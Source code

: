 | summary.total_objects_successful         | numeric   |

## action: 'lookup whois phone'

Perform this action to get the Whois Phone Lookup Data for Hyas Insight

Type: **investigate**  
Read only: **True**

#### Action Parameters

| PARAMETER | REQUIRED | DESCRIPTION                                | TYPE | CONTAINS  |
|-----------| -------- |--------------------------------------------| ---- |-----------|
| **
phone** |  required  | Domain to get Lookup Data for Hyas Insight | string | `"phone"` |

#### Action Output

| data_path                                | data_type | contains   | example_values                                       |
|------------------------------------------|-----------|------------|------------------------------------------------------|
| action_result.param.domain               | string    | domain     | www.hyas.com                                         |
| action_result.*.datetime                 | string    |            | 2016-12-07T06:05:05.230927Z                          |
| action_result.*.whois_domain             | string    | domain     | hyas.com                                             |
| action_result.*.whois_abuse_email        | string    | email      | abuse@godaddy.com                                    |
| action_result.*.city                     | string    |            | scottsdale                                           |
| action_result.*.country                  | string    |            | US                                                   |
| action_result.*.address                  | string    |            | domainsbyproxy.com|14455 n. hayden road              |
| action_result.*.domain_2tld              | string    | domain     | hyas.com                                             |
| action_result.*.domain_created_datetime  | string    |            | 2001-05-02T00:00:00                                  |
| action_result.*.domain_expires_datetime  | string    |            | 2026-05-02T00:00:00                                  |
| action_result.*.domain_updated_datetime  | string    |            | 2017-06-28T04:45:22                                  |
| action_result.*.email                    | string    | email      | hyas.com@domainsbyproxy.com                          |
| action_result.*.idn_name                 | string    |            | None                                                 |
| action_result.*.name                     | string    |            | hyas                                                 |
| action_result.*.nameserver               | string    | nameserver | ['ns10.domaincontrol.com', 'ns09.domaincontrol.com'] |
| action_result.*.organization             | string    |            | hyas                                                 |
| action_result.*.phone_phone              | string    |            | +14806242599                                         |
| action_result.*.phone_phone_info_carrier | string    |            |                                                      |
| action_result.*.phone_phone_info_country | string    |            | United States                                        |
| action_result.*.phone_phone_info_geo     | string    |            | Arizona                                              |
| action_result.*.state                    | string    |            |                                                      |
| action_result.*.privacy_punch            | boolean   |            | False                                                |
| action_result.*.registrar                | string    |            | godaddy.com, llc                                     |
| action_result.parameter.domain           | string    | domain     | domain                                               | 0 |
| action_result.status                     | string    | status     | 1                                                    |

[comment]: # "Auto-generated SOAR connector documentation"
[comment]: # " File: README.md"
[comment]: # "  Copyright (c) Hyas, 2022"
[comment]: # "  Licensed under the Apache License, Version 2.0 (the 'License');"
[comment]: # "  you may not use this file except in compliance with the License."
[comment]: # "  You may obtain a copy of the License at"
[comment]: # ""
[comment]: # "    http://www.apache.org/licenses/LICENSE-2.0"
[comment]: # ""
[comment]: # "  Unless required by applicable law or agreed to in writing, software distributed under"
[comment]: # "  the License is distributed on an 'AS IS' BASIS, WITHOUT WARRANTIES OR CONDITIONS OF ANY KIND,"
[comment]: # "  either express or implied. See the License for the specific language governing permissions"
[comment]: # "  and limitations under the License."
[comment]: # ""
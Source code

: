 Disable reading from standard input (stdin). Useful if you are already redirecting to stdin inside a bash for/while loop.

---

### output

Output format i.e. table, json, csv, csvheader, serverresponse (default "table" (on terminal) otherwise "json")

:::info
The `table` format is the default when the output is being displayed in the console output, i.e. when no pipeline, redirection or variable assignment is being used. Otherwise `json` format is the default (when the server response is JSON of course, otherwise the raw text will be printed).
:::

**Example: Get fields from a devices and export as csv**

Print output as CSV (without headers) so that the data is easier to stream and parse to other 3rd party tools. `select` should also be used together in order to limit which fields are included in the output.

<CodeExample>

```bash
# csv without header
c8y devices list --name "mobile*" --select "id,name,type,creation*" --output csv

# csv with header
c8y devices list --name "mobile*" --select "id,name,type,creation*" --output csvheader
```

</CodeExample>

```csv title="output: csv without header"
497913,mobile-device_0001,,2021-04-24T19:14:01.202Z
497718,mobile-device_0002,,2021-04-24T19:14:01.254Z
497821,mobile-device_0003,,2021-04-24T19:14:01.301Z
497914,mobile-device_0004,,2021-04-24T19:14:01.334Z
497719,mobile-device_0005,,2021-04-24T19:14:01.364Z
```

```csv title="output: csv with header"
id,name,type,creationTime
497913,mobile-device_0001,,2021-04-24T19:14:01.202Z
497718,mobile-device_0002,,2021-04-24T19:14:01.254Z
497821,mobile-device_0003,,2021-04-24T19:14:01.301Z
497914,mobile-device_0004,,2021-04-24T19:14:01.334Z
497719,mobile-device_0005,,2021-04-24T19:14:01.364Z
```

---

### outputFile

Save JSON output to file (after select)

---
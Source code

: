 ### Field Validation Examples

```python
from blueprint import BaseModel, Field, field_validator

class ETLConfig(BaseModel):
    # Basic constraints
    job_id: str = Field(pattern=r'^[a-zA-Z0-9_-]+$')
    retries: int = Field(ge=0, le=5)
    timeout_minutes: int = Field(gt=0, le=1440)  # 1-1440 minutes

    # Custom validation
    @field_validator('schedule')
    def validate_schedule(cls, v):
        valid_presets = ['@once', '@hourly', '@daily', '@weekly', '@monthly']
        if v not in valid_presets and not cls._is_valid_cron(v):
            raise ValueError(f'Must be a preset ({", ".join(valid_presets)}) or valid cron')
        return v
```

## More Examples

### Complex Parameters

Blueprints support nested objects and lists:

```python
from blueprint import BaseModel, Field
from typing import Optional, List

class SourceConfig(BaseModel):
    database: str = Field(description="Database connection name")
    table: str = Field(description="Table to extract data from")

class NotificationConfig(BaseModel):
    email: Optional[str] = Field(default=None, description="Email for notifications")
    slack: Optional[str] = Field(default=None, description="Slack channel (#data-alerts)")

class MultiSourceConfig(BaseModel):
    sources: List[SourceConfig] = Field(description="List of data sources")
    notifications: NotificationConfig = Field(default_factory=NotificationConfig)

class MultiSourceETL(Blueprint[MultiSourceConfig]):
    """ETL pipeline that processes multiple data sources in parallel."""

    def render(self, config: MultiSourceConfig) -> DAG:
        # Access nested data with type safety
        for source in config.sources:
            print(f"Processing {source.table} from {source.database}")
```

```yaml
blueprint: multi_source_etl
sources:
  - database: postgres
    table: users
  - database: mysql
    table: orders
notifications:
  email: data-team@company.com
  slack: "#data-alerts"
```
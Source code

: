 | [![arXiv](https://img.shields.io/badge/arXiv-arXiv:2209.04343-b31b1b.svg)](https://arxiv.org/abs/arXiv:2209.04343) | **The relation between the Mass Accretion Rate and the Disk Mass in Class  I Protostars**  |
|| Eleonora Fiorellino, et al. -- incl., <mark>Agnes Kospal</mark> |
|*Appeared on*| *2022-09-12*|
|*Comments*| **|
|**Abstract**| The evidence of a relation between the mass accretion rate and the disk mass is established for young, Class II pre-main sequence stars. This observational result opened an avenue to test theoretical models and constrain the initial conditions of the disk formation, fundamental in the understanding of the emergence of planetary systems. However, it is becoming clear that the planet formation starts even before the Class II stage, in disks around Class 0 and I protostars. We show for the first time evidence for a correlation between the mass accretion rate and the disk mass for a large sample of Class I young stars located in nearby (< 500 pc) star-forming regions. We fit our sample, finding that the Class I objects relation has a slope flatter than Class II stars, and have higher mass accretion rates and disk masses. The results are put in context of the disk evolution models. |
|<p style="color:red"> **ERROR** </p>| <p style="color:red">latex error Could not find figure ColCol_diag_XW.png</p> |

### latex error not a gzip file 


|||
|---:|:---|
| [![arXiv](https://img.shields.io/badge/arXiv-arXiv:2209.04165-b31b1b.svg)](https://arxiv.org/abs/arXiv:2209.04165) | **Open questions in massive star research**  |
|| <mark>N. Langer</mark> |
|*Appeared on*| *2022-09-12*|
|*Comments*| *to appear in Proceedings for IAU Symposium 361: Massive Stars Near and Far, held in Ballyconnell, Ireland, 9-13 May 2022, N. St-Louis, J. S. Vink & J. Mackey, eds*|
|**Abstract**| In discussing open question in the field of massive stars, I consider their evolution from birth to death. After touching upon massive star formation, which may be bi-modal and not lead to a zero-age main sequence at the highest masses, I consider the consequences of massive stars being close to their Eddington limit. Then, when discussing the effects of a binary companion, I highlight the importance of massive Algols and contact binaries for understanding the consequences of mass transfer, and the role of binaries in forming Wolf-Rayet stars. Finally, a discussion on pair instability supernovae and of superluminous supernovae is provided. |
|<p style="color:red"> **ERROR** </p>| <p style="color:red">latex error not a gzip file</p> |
------------
- EXERCISE INSTRUCTIONS
Provide only the number of lines within the material that contain the string "arXiv".

- RESPONSE AREA
2